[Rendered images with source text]
= = = = = = =
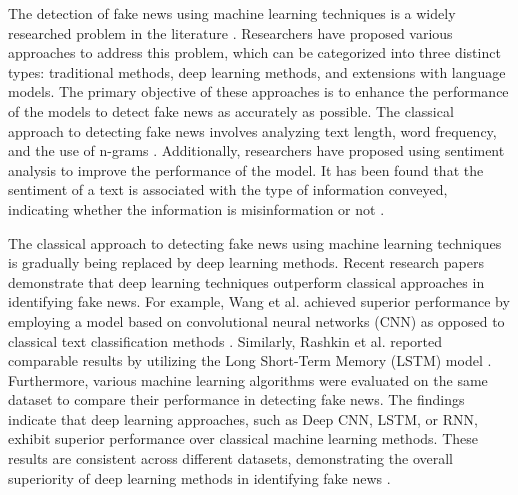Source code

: The detection of fake news using machine learning techniques is a widely researched problem in the literature \autocite{Pathak2020}. Researchers have proposed various approaches to address this problem, which can be categorized into three distinct types: traditional methods, deep learning methods, and extensions with language models. The primary objective of these approaches is to enhance the performance of the models to detect fake news as accurately as possible. The classical approach to detecting fake news involves analyzing text length, word frequency, and the use of n-grams \autocite{Shu2017}. Additionally, researchers have proposed using sentiment analysis to improve the performance of the model. It has been found that the sentiment of a text is associated with the type of information conveyed, indicating whether the information is misinformation or not \autocite{rubin2016fake}.

The classical approach to detecting fake news using machine learning techniques is gradually being replaced by deep learning methods. Recent research papers demonstrate that deep learning techniques outperform classical approaches in identifying fake news. For example, Wang et al. achieved superior performance by employing a model based on convolutional neural networks (CNN) as opposed to classical text classification methods \autocite{wang-2017-liar}. Similarly, Rashkin et al. reported comparable results by utilizing the Long Short-Term Memory (LSTM) model \autocite{rashkin-etal-2017-truth}. Furthermore, various machine learning algorithms were evaluated on the same dataset to compare their performance in detecting fake news. The findings indicate that deep learning approaches, such as Deep CNN, LSTM, or RNN, exhibit superior performance over classical machine learning methods. These results are consistent across different datasets, demonstrating the overall superiority of deep learning methods in identifying fake news \autocite{IEEE2021}. 

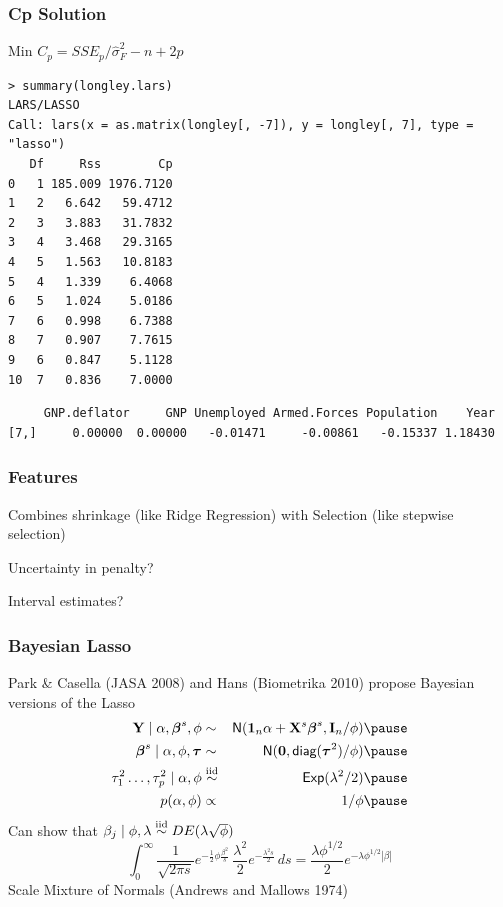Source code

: \documentclass[]{beamer}
\begin{document}
\begin{frame}[fragile]
  \frametitle{Cp Solution}
Min $C_p = SSE_p/\hat{\sigma}^2_F - n + 2 p$  \pause
\begin{small}
\begin{verbatim}
> summary(longley.lars)
LARS/LASSO
Call: lars(x = as.matrix(longley[, -7]), y = longley[, 7], type = "lasso")
   Df     Rss        Cp
0   1 185.009 1976.7120
1   2   6.642   59.4712
2   3   3.883   31.7832
3   4   3.468   29.3165
4   5   1.563   10.8183
5   4   1.339    6.4068
6   5   1.024    5.0186
7   6   0.998    6.7388
8   7   0.907    7.7615
9   6   0.847    5.1128
10  7   0.836    7.0000
\end{verbatim}
\end{small}
 \pause
{\fontsize{9pt}{10pt} \selectfont
\begin{verbatim}
     GNP.deflator     GNP Unemployed Armed.Forces Population    Year
[7,]     0.00000  0.00000   -0.01471     -0.00861   -0.15337 1.18430

\end{verbatim}
}

\end{frame}
\begin{frame}
  \frametitle{Features}
Combines shrinkage (like Ridge Regression) with Selection (like
stepwise selection) \pause

\vspace{24pt}
Uncertainty  in  penalty? \pause

\vspace{24pt}
Interval estimates?
\end{frame}
\begin{frame}
  \frametitle{Bayesian Lasso}
  Park \& Casella (JASA 2008) and Hans (Biometrika 2010) propose
  Bayesian versions of the Lasso  \pause
  \begin{eqnarray*}
    \Y \mid \alpha, \b^s, \phi & \sim & \N(\one_n \alpha + \X^s \b^s, \I_n/\phi)  \pause\\
    \b^s \mid \alpha, \phi, \taub & \sim & \N(\zero, \diag(\taub^2)/\phi)  \pause\\
    \tau_1^2 \ldots, \tau_p^2 \mid \alpha, \phi & \simiid & \Ex(\lambda^2/2)  \pause\\
    p(\alpha, \phi) & \propto& 1/\phi  \pause\\
  \end{eqnarray*}
Can show that $\beta_j \mid \phi, \lambda \mathrel{\mathop{\sim}\limits^{\rm iid}} DE(\lambda \sqrt{\phi})$
$$\int_0^\infty \frac{1}{\sqrt{2 \pi s}}
  e^{-\frac{1}{2} \phi \frac{\beta^2}{s }}
  \, \frac{\lambda^2}{2} e^{- \frac{\lambda^2 s}{2}}\, ds =
  \frac{\lambda \phi^{1/2}}{2} e^{-\lambda \phi^{1/2} |\beta|}
$$  \pause
Scale Mixture of Normals  (Andrews and Mallows 1974)
\end{frame}
\end{document}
= = = = = = =
Repeat the records above verbatim, dropping the pictures.

Source code

: The detection of fake news using machine learning techniques is a widely researched problem in the literature \autocite{Pathak2020}. Researchers have proposed various approaches to address this problem, which can be categorized into three distinct types: traditional methods, deep learning methods, and extensions with language models. The primary objective of these approaches is to enhance the performance of the models to detect fake news as accurately as possible. The classical approach to detecting fake news involves analyzing text length, word frequency, and the use of n-grams \autocite{Shu2017}. Additionally, researchers have proposed using sentiment analysis to improve the performance of the model. It has been found that the sentiment of a text is associated with the type of information conveyed, indicating whether the information is misinformation or not \autocite{rubin2016fake}.

The classical approach to detecting fake news using machine learning techniques is gradually being replaced by deep learning methods. Recent research papers demonstrate that deep learning techniques outperform classical approaches in identifying fake news. For example, Wang et al. achieved superior performance by employing a model based on convolutional neural networks (CNN) as opposed to classical text classification methods \autocite{wang-2017-liar}. Similarly, Rashkin et al. reported comparable results by utilizing the Long Short-Term Memory (LSTM) model \autocite{rashkin-etal-2017-truth}. Furthermore, various machine learning algorithms were evaluated on the same dataset to compare their performance in detecting fake news. The findings indicate that deep learning approaches, such as Deep CNN, LSTM, or RNN, exhibit superior performance over classical machine learning methods. These results are consistent across different datasets, demonstrating the overall superiority of deep learning methods in identifying fake news \autocite{IEEE2021}. 

Source code

: \documentclass[]{beamer}
\begin{document}
\begin{frame}[fragile]
  \frametitle{Cp Solution}
Min $C_p = SSE_p/\hat{\sigma}^2_F - n + 2 p$  \pause
\begin{small}
\begin{verbatim}
> summary(longley.lars)
LARS/LASSO
Call: lars(x = as.matrix(longley[, -7]), y = longley[, 7], type = "lasso")
   Df     Rss        Cp
0   1 185.009 1976.7120
1   2   6.642   59.4712
2   3   3.883   31.7832
3   4   3.468   29.3165
4   5   1.563   10.8183
5   4   1.339    6.4068
6   5   1.024    5.0186
7   6   0.998    6.7388
8   7   0.907    7.7615
9   6   0.847    5.1128
10  7   0.836    7.0000
\end{verbatim}
\end{small}
 \pause
{\fontsize{9pt}{10pt} \selectfont
\begin{verbatim}
     GNP.deflator     GNP Unemployed Armed.Forces Population    Year
[7,]     0.00000  0.00000   -0.01471     -0.00861   -0.15337 1.18430

\end{verbatim}
}

\end{frame}
\begin{frame}
  \frametitle{Features}
Combines shrinkage (like Ridge Regression) with Selection (like
stepwise selection) \pause

\vspace{24pt}
Uncertainty  in  penalty? \pause

\vspace{24pt}
Interval estimates?
\end{frame}
\begin{frame}
  \frametitle{Bayesian Lasso}
  Park \& Casella (JASA 2008) and Hans (Biometrika 2010) propose
  Bayesian versions of the Lasso  \pause
  \begin{eqnarray*}
    \Y \mid \alpha, \b^s, \phi & \sim & \N(\one_n \alpha + \X^s \b^s, \I_n/\phi)  \pause\\
    \b^s \mid \alpha, \phi, \taub & \sim & \N(\zero, \diag(\taub^2)/\phi)  \pause\\
    \tau_1^2 \ldots, \tau_p^2 \mid \alpha, \phi & \simiid & \Ex(\lambda^2/2)  \pause\\
    p(\alpha, \phi) & \propto& 1/\phi  \pause\\
  \end{eqnarray*}
Can show that $\beta_j \mid \phi, \lambda \mathrel{\mathop{\sim}\limits^{\rm iid}} DE(\lambda \sqrt{\phi})$
$$\int_0^\infty \frac{1}{\sqrt{2 \pi s}}
  e^{-\frac{1}{2} \phi \frac{\beta^2}{s }}
  \, \frac{\lambda^2}{2} e^{- \frac{\lambda^2 s}{2}}\, ds =
  \frac{\lambda \phi^{1/2}}{2} e^{-\lambda \phi^{1/2} |\beta|}
$$  \pause
Scale Mixture of Normals  (Andrews and Mallows 1974)
\end{frame}
\end{document}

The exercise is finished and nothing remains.